=== Exercise aim ===
The answer must be every line of the records in which the string "pouvant" appears.

Collected data
==============================

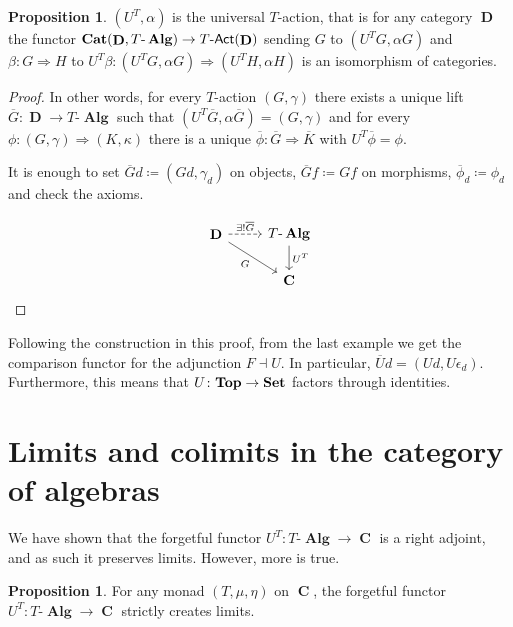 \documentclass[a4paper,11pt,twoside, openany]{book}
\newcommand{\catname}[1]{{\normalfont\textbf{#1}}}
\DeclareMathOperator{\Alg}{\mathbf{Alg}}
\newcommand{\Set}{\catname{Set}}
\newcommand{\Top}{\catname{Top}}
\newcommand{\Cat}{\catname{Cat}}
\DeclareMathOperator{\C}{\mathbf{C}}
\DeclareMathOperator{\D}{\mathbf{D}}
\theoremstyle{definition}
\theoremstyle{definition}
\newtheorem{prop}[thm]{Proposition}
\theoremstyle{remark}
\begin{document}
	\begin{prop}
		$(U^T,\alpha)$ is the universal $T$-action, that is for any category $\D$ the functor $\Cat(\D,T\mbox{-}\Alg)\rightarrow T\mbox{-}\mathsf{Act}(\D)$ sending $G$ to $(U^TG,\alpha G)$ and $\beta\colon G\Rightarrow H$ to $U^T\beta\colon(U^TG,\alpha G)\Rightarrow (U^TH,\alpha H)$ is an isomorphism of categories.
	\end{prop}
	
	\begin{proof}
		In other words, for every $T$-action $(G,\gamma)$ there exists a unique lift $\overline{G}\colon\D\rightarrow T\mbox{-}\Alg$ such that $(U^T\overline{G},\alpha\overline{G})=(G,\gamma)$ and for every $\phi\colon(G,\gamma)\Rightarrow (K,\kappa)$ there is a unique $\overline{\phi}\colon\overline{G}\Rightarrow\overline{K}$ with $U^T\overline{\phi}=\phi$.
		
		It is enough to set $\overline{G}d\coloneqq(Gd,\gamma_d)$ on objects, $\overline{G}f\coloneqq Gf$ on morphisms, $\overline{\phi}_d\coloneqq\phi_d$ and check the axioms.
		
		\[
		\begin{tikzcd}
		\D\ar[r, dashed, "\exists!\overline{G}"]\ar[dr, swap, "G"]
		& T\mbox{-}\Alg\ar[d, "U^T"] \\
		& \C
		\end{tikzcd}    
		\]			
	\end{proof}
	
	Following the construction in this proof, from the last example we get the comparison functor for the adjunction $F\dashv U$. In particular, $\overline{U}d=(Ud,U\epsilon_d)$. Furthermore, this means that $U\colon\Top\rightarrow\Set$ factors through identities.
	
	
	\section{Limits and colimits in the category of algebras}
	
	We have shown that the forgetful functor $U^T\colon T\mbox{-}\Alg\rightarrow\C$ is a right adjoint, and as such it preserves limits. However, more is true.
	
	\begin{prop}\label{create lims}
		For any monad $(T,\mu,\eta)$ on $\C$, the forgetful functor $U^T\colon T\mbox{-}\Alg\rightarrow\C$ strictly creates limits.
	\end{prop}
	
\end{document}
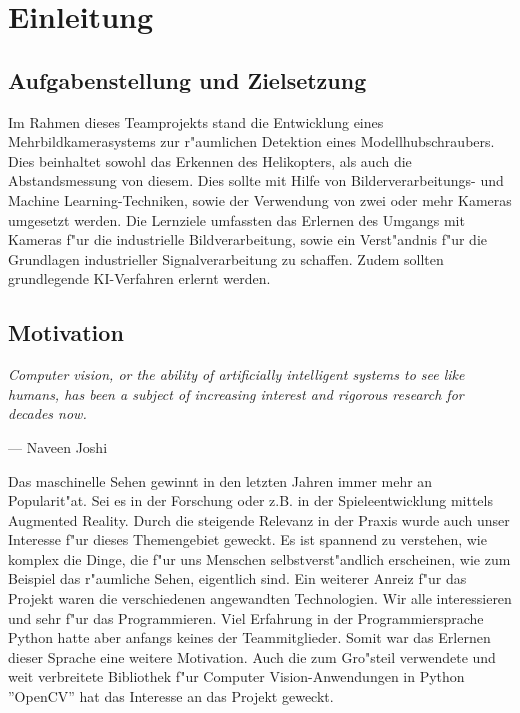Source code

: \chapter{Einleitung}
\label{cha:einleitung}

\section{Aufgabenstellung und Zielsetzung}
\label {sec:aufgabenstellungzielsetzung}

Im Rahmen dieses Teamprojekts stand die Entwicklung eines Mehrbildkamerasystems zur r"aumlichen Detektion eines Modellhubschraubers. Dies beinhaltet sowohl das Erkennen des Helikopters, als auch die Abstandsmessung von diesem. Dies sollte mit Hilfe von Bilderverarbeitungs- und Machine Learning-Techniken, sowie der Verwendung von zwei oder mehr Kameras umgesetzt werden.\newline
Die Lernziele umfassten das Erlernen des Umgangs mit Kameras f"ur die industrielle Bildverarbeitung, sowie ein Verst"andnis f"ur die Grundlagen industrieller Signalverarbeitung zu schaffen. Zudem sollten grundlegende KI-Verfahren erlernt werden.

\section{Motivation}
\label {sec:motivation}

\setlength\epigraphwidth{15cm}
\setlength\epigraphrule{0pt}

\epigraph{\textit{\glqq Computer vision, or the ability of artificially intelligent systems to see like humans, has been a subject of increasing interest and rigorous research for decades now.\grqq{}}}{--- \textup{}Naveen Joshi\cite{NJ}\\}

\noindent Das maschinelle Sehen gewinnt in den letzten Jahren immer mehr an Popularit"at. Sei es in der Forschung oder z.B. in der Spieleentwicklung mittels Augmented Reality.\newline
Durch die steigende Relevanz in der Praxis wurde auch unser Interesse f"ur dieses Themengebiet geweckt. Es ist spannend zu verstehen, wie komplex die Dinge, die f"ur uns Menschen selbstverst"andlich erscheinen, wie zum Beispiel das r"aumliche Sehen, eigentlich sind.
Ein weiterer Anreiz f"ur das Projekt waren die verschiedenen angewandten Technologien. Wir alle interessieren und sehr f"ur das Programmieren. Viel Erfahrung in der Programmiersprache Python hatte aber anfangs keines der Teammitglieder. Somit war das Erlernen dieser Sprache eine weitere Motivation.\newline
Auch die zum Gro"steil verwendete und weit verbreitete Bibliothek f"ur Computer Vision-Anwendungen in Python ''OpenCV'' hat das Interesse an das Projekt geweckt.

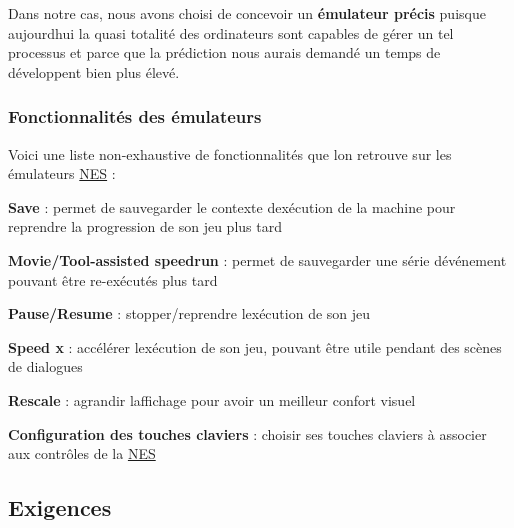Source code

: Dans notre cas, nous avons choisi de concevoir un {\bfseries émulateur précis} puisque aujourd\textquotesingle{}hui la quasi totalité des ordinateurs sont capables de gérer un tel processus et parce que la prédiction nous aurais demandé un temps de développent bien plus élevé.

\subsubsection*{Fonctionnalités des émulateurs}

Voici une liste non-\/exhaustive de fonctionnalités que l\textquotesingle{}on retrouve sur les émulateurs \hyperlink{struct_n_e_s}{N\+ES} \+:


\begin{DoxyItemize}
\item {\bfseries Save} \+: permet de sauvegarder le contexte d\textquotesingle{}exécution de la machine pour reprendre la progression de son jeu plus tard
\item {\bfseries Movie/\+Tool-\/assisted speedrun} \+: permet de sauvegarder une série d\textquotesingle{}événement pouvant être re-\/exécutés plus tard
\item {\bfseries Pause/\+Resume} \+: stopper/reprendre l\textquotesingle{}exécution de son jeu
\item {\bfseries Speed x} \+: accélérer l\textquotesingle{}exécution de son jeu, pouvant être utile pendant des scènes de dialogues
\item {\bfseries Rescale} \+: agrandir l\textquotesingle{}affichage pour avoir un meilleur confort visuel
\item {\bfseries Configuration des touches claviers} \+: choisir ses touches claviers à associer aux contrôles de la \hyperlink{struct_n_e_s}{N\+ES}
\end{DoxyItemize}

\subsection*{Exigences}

==============================

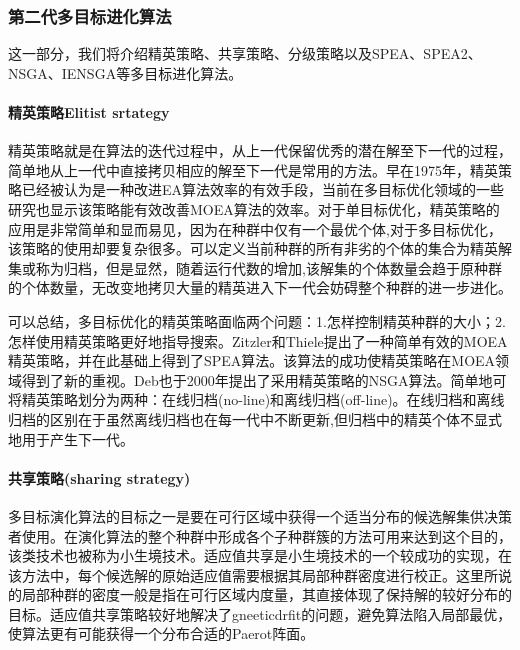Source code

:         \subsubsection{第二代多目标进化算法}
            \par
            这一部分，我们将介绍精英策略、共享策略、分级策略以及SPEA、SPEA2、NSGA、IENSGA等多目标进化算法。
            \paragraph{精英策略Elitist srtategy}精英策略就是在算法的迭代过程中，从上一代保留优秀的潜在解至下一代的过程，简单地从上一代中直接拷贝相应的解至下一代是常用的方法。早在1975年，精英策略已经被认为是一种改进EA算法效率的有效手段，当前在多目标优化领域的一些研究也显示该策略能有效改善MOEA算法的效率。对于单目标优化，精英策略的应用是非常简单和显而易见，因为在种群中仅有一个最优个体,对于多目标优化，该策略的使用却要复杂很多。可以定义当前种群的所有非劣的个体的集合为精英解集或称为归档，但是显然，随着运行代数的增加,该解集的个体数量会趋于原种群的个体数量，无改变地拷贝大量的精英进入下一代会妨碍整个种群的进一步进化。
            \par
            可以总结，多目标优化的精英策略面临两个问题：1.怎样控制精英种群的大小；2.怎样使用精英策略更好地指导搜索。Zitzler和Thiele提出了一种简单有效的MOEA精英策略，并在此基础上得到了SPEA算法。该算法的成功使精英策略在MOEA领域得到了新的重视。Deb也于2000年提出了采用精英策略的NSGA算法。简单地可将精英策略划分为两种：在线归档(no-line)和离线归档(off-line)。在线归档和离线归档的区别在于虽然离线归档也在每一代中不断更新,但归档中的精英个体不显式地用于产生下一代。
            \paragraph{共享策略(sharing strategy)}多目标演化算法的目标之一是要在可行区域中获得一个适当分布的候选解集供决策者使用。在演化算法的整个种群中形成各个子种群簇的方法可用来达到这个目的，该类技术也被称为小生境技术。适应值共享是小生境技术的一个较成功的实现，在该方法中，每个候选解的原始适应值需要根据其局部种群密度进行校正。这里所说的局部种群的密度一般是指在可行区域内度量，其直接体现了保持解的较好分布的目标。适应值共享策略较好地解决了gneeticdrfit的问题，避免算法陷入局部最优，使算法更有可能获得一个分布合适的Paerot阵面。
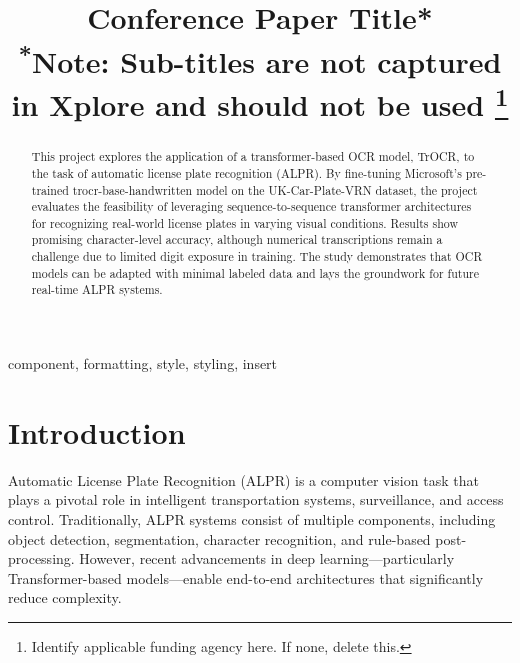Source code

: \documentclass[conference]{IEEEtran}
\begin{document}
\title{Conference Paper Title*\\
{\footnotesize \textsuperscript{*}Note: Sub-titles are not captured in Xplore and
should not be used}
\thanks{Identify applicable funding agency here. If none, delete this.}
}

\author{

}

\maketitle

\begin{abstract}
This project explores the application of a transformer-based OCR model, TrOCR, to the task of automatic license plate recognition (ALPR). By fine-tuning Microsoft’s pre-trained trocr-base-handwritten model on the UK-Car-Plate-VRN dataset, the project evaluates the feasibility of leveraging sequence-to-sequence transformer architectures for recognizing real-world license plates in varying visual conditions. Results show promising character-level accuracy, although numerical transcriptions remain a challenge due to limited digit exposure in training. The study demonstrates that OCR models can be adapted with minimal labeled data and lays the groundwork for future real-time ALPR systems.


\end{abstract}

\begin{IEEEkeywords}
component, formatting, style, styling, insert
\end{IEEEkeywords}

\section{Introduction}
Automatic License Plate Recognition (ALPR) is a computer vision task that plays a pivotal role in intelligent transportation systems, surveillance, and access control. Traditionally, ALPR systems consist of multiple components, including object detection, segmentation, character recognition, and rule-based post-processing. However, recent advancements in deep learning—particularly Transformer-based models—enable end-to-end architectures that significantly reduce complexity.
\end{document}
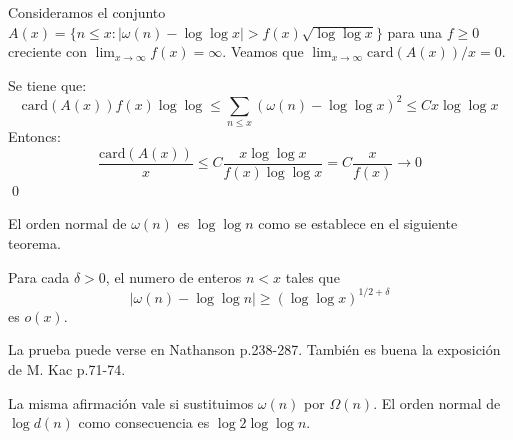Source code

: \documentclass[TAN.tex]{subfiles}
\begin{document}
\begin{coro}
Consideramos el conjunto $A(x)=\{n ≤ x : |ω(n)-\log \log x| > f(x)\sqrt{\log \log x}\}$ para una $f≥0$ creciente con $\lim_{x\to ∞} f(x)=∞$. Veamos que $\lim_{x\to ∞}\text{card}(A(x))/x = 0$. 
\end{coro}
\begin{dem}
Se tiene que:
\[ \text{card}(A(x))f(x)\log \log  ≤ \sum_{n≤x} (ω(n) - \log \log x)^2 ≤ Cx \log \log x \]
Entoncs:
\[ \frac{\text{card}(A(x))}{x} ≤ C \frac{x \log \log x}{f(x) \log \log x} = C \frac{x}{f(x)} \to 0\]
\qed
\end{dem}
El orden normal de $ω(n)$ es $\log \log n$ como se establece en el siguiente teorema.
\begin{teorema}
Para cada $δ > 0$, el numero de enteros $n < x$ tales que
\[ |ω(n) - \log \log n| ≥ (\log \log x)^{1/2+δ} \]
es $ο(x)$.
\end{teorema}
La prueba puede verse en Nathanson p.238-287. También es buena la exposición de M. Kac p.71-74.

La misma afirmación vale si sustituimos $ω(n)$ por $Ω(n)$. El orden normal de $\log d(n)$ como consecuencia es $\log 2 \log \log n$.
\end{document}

==============================

=== Your response ===
\item {\bfseries Movie/\+Tool-\/assisted speedrun} \+: permet de sauvegarder une série d\textquotesingle{}événement pouvant être re-\/exécutés plus tard
\item {\bfseries Speed x} \+: accélérer l\textquotesingle{}exécution de son jeu, pouvant être utile pendant des scènes de dialogues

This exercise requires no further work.